The past two weekends have been quite eventful. At Summer's End I was able to help out with my friend Abigail's (Gail Kellogg) vigil, guarding the food from cross-contamination. I made a fantastic marzipan with her recipe:
- 2 cups almond flour
- 1 cup granulated sugar
- 1/4 cup plus 2 tablespoons water
- 1 egg white, lightly beaten (frothy)
- 1/2 teaspoon orange blossom or rose water
- Confectioner’s sugar, as needed (about 1.5 cups)
Bring the sugar & water to a rolling boil, add the almond flour, stirring quickly on low heat, turn egg whites into the pan while hot. Keep stirring 1-2 minutes, add rose water (or other flavoring), stir to combine and turn hot marzipan out onto sugar dusted surface.

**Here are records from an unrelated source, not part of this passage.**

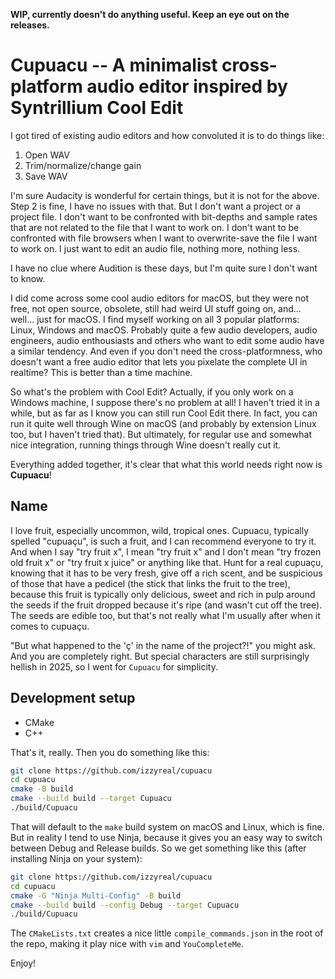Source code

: **WIP, currently doesn't do anything useful. Keep an eye out on the releases.**


# Cupuacu -- A minimalist cross-platform audio editor inspired by Syntrillium Cool Edit

I got tired of existing audio editors and how convoluted it is to do things like:

1. Open WAV
2. Trim/normalize/change gain
3. Save WAV

I'm sure Audacity is wonderful for certain things, but it is not for the above. Step 2 is fine, I have no issues with that. But I don't want a project or a project file. I don't want to be confronted with bit-depths and sample rates that are not related to the file that I want to work on. I don't want to be confronted with file browsers when I want to overwrite-save the file I want to work on. I just want to edit an audio file, nothing more, nothing less.

I have no clue where Audition is these days, but I'm quite sure I don't want to know.

I did come across some cool audio editors for macOS, but they were not free, not open source, obsolete, still had weird UI stuff going on, and... well... just for macOS. I find myself working on all 3 popular platforms: Linux, Windows and macOS. Probably quite a few audio developers, audio engineers, audio enthousiasts and others who want to edit some audio have a similar tendency. And even if you don't need the cross-platformness, who doesn't want a free audio editor that lets you pixelate the complete UI in realtime? This is better than a time machine.

So what's the problem with Cool Edit? Actually, if you only work on a Windows machine, I suppose there's no problem at all! I haven't tried it in a while, but as far as I know you can still run Cool Edit there. In fact, you can run it quite well through Wine on macOS (and probably by extension Linux too, but I haven't tried that). But ultimately, for regular use and somewhat nice integration, running things through Wine doesn't really cut it.

Everything added together, it's clear that what this world needs right now is **Cupuacu**!

## Name

I love fruit, especially uncommon, wild, tropical ones. Cupuacu, typically spelled "cupuaçu", is such a fruit, and I can recommend everyone to try it. And when I say "try fruit x", I mean "try fruit x" and I don't mean "try frozen old fruit x" or "try fruit x juice" or anything like that. Hunt for a real cupuaçu, knowing that it has to be very fresh, give off a rich scent, and be suspicious of those that have a pedicel (the stick that links the fruit to the tree), because this fruit is typically only delicious, sweet and rich in pulp around the seeds if the fruit dropped because it's ripe (and wasn't cut off the tree). The seeds are edible too, but that's not really what I'm usually after when it comes to cupuaçu.

"But what happened to the 'ç' in the name of the project?!" you might ask. And you are completely right. But special characters are still surprisingly hellish in 2025, so I went for `Cupuacu` for simplicity.

## Development setup

* CMake
* C++

That's it, really. Then you do something like this:

```sh
git clone https://github.com/izzyreal/cupuacu
cd cupuacu
cmake -B build
cmake --build build --target Cupuacu
./build/Cupuacu
```

That will default to the `make` build system on macOS and Linux, which is fine. But in reality I tend to use Ninja, because it gives you an easy way to switch between Debug and Release builds. So we get something like this (after installing Ninja on your system):

```sh
git clone https://github.com/izzyreal/cupuacu
cd cupuacu
cmake -G "Ninja Multi-Config" -B build
cmake --build build --config Debug --target Cupuacu
./build/Cupuacu
```

The `CMakeLists.txt` creates a nice little `compile_commands.json` in the root of the repo, making it play nice with `vim` and `YouCompleteMe`.

Enjoy!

Knead with a spatula to start, then your hands, adding more confectioner's sugar as necessary until smooth like play dough. Shape by hand or cut into cubes. It will keep in the fridge 2 weeks.

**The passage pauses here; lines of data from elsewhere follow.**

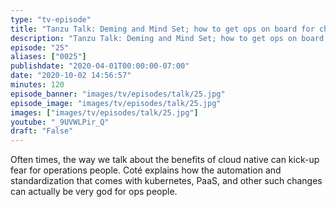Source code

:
 ```yaml
---
type: "tv-episode"
title: "Tanzu Talk: Deming and Mind Set; how to get ops on board for change"
description: "Tanzu Talk: Deming and Mind Set; how to get ops on board for change"
episode: "25"
aliases: ["0025"]
publishdate: "2020-04-01T00:00:00-07:00"
date: "2020-10-02 14:56:57"
minutes: 120
episode_banner: "images/tv/episodes/talk/25.jpg"
episode_image: "images/tv/episodes/talk/25.jpg"
images: ["images/tv/episodes/talk/25.jpg"]
youtube: "_9UVWLPir_Q"
draft: "False"
---
```


Often times, the way we talk about the benefits of cloud native can kick-up fear for operations people. Coté explains how the automation and standardization that comes with kubernetes, PaaS, and other such changes can actually be very god for ops people.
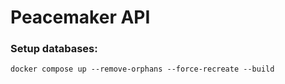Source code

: # Peacemaker API

### Setup databases:

```
docker compose up --remove-orphans --force-recreate --build
```
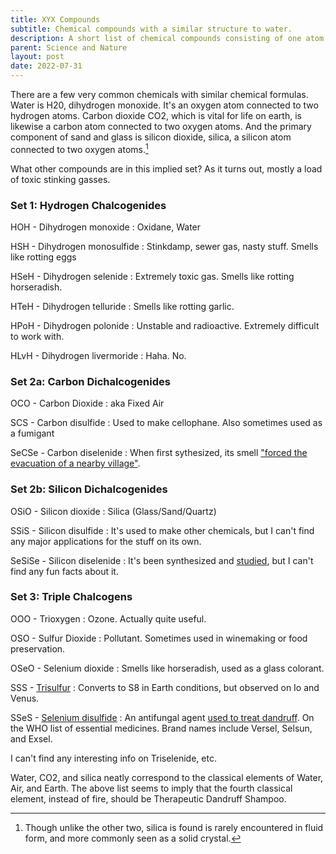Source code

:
 ```yaml
---
title: XYX Compounds
subtitle: Chemical compounds with a similar structure to water.
description: A short list of chemical compounds consisting of one atom joined to two other atoms of some element. For example, water (HOH) carbon dioxide (OCO) and silica (OSO).
parent: Science and Nature
layout: post
date: 2022-07-31
---
```


There are a few very common chemicals with similar chemical formulas.
Water is H20, dihydrogen monoxide. It's an oxygen atom connected to two hydrogen atoms.
Carbon dioxide CO2, which is vital for life on earth, is likewise a carbon atom connected to two oxygen atoms.
And the primary component of sand and glass is silicon dioxide, silica, a silicon atom  connected to two oxygen atoms.[^silicastructure]

[^silicastructure]: Though unlike the other two, silica is found is rarely encountered in fluid form, and more commonly seen as a solid crystal.

What other compounds are in this implied set?
As it turns out, mostly a load of toxic stinking gasses.


### Set 1: Hydrogen Chalcogenides

HOH - Dihydrogen monoxide
: Oxidane, Water

HSH - Dihydrogen monosulfide
: Stinkdamp, sewer gas, nasty stuff. Smells like rotting eggs

HSeH - Dihydrogen selenide
: Extremely toxic gas. Smells like rotting horseradish.

HTeH - Dihydrogen telluride
: Smells like rotting garlic.

HPoH - Dihydrogen polonide
: Unstable and radioactive. Extremely difficult to work with.

HLvH - Dihydrogen livermoride
: Haha. No.


### Set 2a: Carbon Dichalcogenides

OCO - Carbon Dioxide
: aka Fixed Air

SCS - Carbon disulfide
: Used to make cellophane. Also sometimes used as a fumigant

SeCSe - Carbon diselenide
: When first sythesized, its smell ["forced the evacuation of a nearby village"](https://corante.com/things-i-wont-work-with/things-i-wont-work-with-carbon-diselenide/).


### Set 2b: Silicon Dichalcogenides 

OSiO - Silicon dioxide
: Silica (Glass/Sand/Quartz)

SSiS - Silicon disulfide
: It's used to make other chemicals, but I can't find any major applications for the stuff on its own.

SeSiSe - Silicon diselenide
: It's been synthesized and [studied](https://scripts.iucr.org/cgi-bin/paper?S0567740882005469), but I can't find any fun facts about it. 

<!--
**Set 2c: Various Other Dichalcogenides**
Germanium disulfide, 
https://en.wikipedia.org/wiki/Category:Dichalcogenides
-->

### Set 3: Triple Chalcogens

OOO - Trioxygen
: Ozone. Actually quite useful.

OSO - Sulfur Dioxide
: Pollutant. Sometimes used in winemaking or food preservation.

OSeO - Selenium dioxide
: Smells like horseradish, used as a glass colorant.

SSS - [Trisulfur](https://pubchem.ncbi.nlm.nih.gov/compound/Trisulfur)
: Converts to S8 in Earth conditions, but observed on Io and Venus.

SSeS - [Selenium disulfide](https://pubchem.ncbi.nlm.nih.gov/compound/24087)
: An antifungal agent [used to treat dandruff](https://medlineplus.gov/druginfo/meds/a682258.html). On the WHO list of essential medicines. Brand names include Versel, Selsun, and Exsel.

I can't find any interesting info on Triselenide, etc.


<aside>
Water, CO2, and silica neatly correspond to the classical elements of Water, Air, and Earth. The above list seems to imply that the fourth classical element, instead of fire, should be Therapeutic Dandruff Shampoo.
</aside>


<!--
https://en.wikipedia.org/wiki/Category:Dichalcogenides
https://en.wikipedia.org/wiki/Chemical_symbol
https://archive.org/details/newsystemofchemi01daltuoft/page/n237/mode/2up
https://en.wikipedia.org/wiki/Binary_compounds_of_hydrogen#The_periodic_table_of_the_stable_binary_hydrides
https://en.wikipedia.org/wiki/Polonium_hydride
https://en.wikipedia.org/wiki/Diversity_of_fish
https://archive.org/details/shorthistoryofsc0000henr/mode/2up
-->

On top of this, I retained a few shifts, I got Peer pressured into soliciting a Pelican (I was going to do it at dinner, anyway), and I helped serve feast. For as much as I love cooking and eating, serving is by far my favorite role at feast, since it lets me bounce from table to table and socialize with everybody. And get them drunk.
This past weekend at Seven Pearls/Wildwood I also had a blast retaining and serving feast. The kitchen left some amenities to be desired, which made the feast appearing to go off without a hitch even more impressive!

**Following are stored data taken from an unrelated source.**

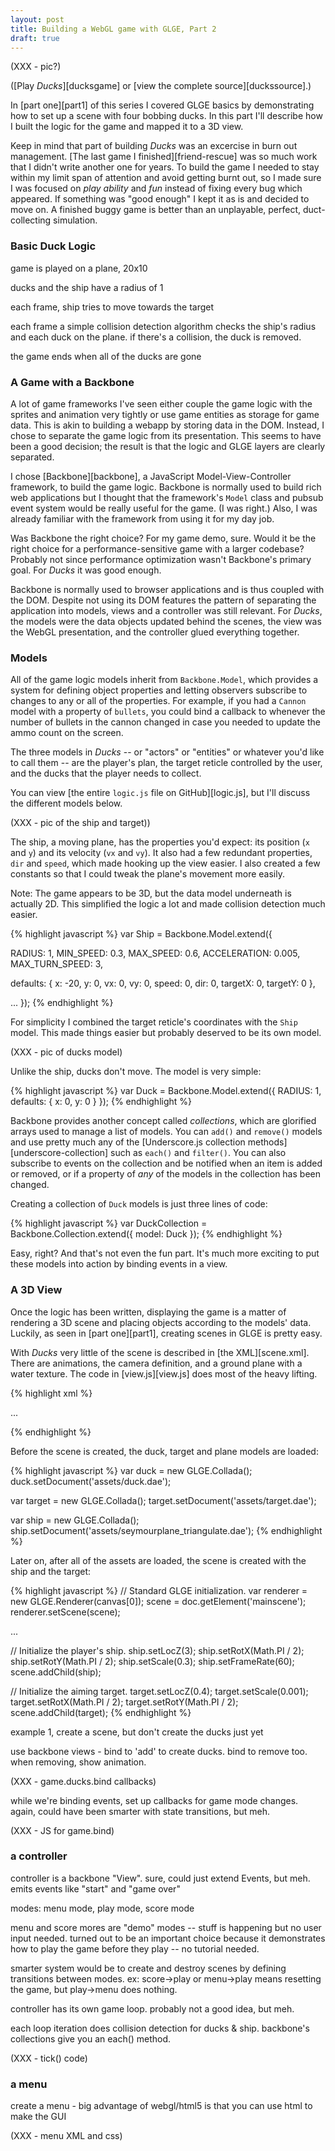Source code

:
 ```yaml
---
layout: post
title: Building a WebGL game with GLGE, Part 2
draft: true
---
```


(XXX - pic?)

([Play *Ducks*][ducksgame] or [view the complete source][duckssource].)

In [part one][part1] of this series I covered GLGE basics by demonstrating how to set up a scene with four bobbing ducks. In this part I'll describe how I built the logic for the game and mapped it to a 3D view.

Keep in mind that part of building *Ducks* was an excercise in burn out management. [The last game I finished][friend-rescue] was so much work that I didn't write another one for years. To build the game I needed to stay within my limit span of attention and avoid getting burnt out, so I made sure I was focused on _play ability_ and _fun_ instead of fixing every bug which appeared. If something was "good enough" I kept it as is and decided to move on. A finished buggy game is better than an unplayable, perfect, duct-collecting simulation.

### Basic Duck Logic

game is played on a plane, 20x10

ducks and the ship have a radius of 1

each frame, ship tries to move towards the target

each frame a simple collision detection algorithm checks the ship's radius and each duck on the plane. if there's a collision, the duck is removed.

the game ends when all of the ducks are gone

### A Game with a Backbone

A lot of game frameworks I've seen either couple the game logic with the sprites and animation very tightly or use game entities as storage for game data. This is akin to building a webapp by storing data in the DOM. Instead, I chose to separate the game logic from its presentation. This seems to have been a good decision; the result is that the logic and GLGE layers are clearly separated.

I chose [Backbone][backbone], a JavaScript Model-View-Controller framework, to build the game logic. Backbone is normally used to build rich web applications but I thought that the framework's `Model` class and pubsub event system would be really useful for the game. (I was right.) Also, I was already familiar with the framework from using it for my day job.

Was Backbone the right choice? For my game demo, sure. Would it be the right choice for a performance-sensitive game with a larger codebase? Probably not since performance optimization wasn't Backbone's primary goal. For *Ducks* it was good enough.

Backbone is normally used to browser applications and is thus coupled with the DOM. Despite not using its DOM features the pattern of separating the application into models, views and a controller was still relevant. For *Ducks*, the models were the data objects updated behind the scenes, the view was the WebGL presentation, and the controller glued everything together.

### Models

All of the game logic models inherit from `Backbone.Model`, which provides a system for defining object properties and letting observers subscribe to changes to any or all of the properties. For example, if you had a `Cannon` model with a property of `bullets`, you could bind a callback to whenever the number of bullets in the cannon changed in case you needed to update the ammo count on the screen.

The three models in *Ducks* -- or "actors" or "entities" or whatever you'd like to call them -- are the player's plan, the target reticle controlled by the user, and the ducks that the player needs to collect.

You can view [the entire `logic.js` file on GitHub][logic.js], but I'll discuss the different models below.

(XXX - pic of the ship and target))

The ship, a moving plane, has the properties you'd expect: its position (`x` and `y`) and its velocity (`vx` and `vy`). It also had a few redundant properties, `dir` and `speed`, which made hooking up the view easier. I also created a few constants so that I could tweak the plane's movement more easily.

Note: The game appears to be 3D, but the data model underneath is actually 2D. This simplified the logic a lot and made collision detection much easier.

{% highlight javascript %}
var Ship = Backbone.Model.extend({

  RADIUS: 1,
  MIN_SPEED: 0.3,
  MAX_SPEED: 0.6,
  ACCELERATION: 0.005,
  MAX_TURN_SPEED: 3,

  defaults: {
    x: -20,
    y: 0,
    vx: 0,
    vy: 0,
    speed: 0,
    dir: 0,
    targetX: 0,
    targetY: 0
  },

  ...
});
{% endhighlight %}

For simplicity I combined the target reticle's coordinates with the `Ship` model. This made things easier but probably deserved to be its own model.

(XXX - pic of ducks model)

Unlike the ship, ducks don't move. The model is very simple:

{% highlight javascript %}
var Duck = Backbone.Model.extend({
  RADIUS: 1,
  defaults: {
    x: 0,
    y: 0
  }
});
{% endhighlight %}

Backbone provides another concept called *collections*, which are glorified arrays used to manage a list of models. You can `add()` and `remove()` models and use pretty much any of the [Underscore.js collection methods][underscore-collection] such as `each()` and `filter()`. You can also subscribe to events on the collection and be notified when an item is added or removed, or if a property of *any* of the models in the collection has been changed.

Creating a collection of `Duck` models is just three lines of code:

{% highlight javascript %}
var DuckCollection = Backbone.Collection.extend({
  model: Duck
});
{% endhighlight %}

Easy, right? And that's not even the fun part. It's much more exciting to put these models into action by binding events in a view.

### A 3D View

Once the logic has been written, displaying the game is a matter of rendering a 3D scene and placing objects according to the models' data. Luckily, as seen in [part one][part1], creating scenes in GLGE is pretty easy.

With *Ducks* very little of the scene is described in [the XML][scene.xml]. There are animations, the camera definition, and a ground plane with a water texture. The code in [view.js][view.js] does most of the heavy lifting.

{% highlight xml %}
<?xml version="1.0"?>
<glge>
  ...

  <scene id="mainscene" camera="#maincamera"
         ambient_color="#fff" background_color="#22738a">
    <light id="mainlight" loc_y="5" type="L_POINT" />
    <object id="ground" mesh="#groundmesh" material="#water"
            scaleX="60" scaleY="30" loc_z=".2" />
  </scene>

</glge>
{% endhighlight %}

Before the scene is created, the duck, target and plane models are loaded:

{% highlight javascript %}
var duck = new GLGE.Collada();
duck.setDocument('assets/duck.dae');

var target = new GLGE.Collada();
target.setDocument('assets/target.dae');

var ship = new GLGE.Collada();
ship.setDocument('assets/seymourplane_triangulate.dae');
{% endhighlight %}

Later on, after all of the assets are loaded, the scene is created with the ship and the target:

{% highlight javascript %}
// Standard GLGE initialization.
var renderer = new GLGE.Renderer(canvas[0]);
scene = doc.getElement('mainscene');
renderer.setScene(scene);

...

// Initialize the player's ship.
ship.setLocZ(3);
ship.setRotX(Math.PI / 2);
ship.setRotY(Math.PI / 2);
ship.setScale(0.3);
ship.setFrameRate(60);
scene.addChild(ship);

// Initialize the aiming target.
target.setLocZ(0.4);
target.setScale(0.001);
target.setRotX(Math.PI / 2);
target.setRotY(Math.PI / 2);
scene.addChild(target);
{% endhighlight %}




example 1, create a scene, but don't create the ducks just yet

use backbone views - bind to 'add' to create ducks. bind to remove too. when removing, show animation.

(XXX - game.ducks.bind callbacks)

while we're binding events, set up callbacks for game mode changes. again, could have been smarter with state transitions, but meh.

(XXX - JS for game.bind)



### a controller

controller is a backbone "View". sure, could just extend Events, but meh. emits events like "start" and "game over"

modes: menu mode, play mode, score mode

menu and score mores are "demo" modes -- stuff is happening but no user input needed. turned out to be an important choice because it demonstrates how to play the game before they play -- no tutorial needed.

smarter system would be to create and destroy scenes by defining transitions between modes. ex: score->play or menu->play means resetting the game, but play->menu does nothing.

controller has its own game loop. probably not a good idea, but meh.

each loop iteration does collision detection for ducks & ship. backbone's collections give you an each() method.

(XXX - tick() code)

### a menu

create a menu - big advantage of webgl/html5 is that you can use html to make the GUI

(XXX - menu XML and css)

  [underscore-collections]: http://underscorejs.org/#collections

Sunday was a fantastic experience. I was allowed to attach myself to a team from the Hael for Cast Iron Chef and loved the challenge. We were given three and a half hours to cook a five course feast for 6-8 judges. Our great archer Simmonetta got us a 6" cube of venison roast and two 1" thick boneless porkchops. Dagonall the Fool, the team leader, got us the rest of the ingredients from the pantry at the beginning of the challenge. After that, I spent three hours buried in a 10x15 foot fire pit running a three ring stove.
1) Ricotta with honey, lavender, and fresh figs.
- Mix together, serve with flatbread.
2) Breaded pork chops with chopped apples, onion, and celery.
- Bread the chops and sear with vegetable oil on a hot pan.
- Mix chopped plants and steam as long as possible to achieve an "apple sauce" substitute.
3) Venison stew with pears and root vegetables
- Sear roast, stick with garlic slivers.
- Stew with chopped pears and multicolored carrots.
- Add 2 long pepper cones, 6 cubeb beads, and salt as needed.
4) Armored turnips
- Slice and steam one large turnip as long as possible to get soft.
- Incorporate 4 oz cheddar, garnish with another 4 oz.
5) Indian rice pudding
- Boil 1lb of rice until cooked.
- Add 1 qt butter milk, 2c sugar, 1tbsp lavender, 1 tbsp cinnamon, and clove.
The competition was well fought! We scored 42/60 points, with first and second place getting 43.6 and 43. One of the other two tables got a score in the 20s and I don't remember the fifth table, but I'm very happy with how competitive it was. Everything I tasted was delicious!
Later in court, Barron Ixac of Delftwood designated our venison as the Barron's Choice. This made me very happy because a) he "doesn't eat red meat" and it still won him over, and 2) I've never cooked venison and I didn't fuck it up!
The last great thing to happen to me was that Elska gave me her Bead Of Inspiration. I have thoroughly enjoyed this past half year in the SCA and I really hope I can keep going with the same strength once the semester kicks in.
Oh, and I got a proto-ge friendship bracelet that I singed in the fire >.> At least it was cotton?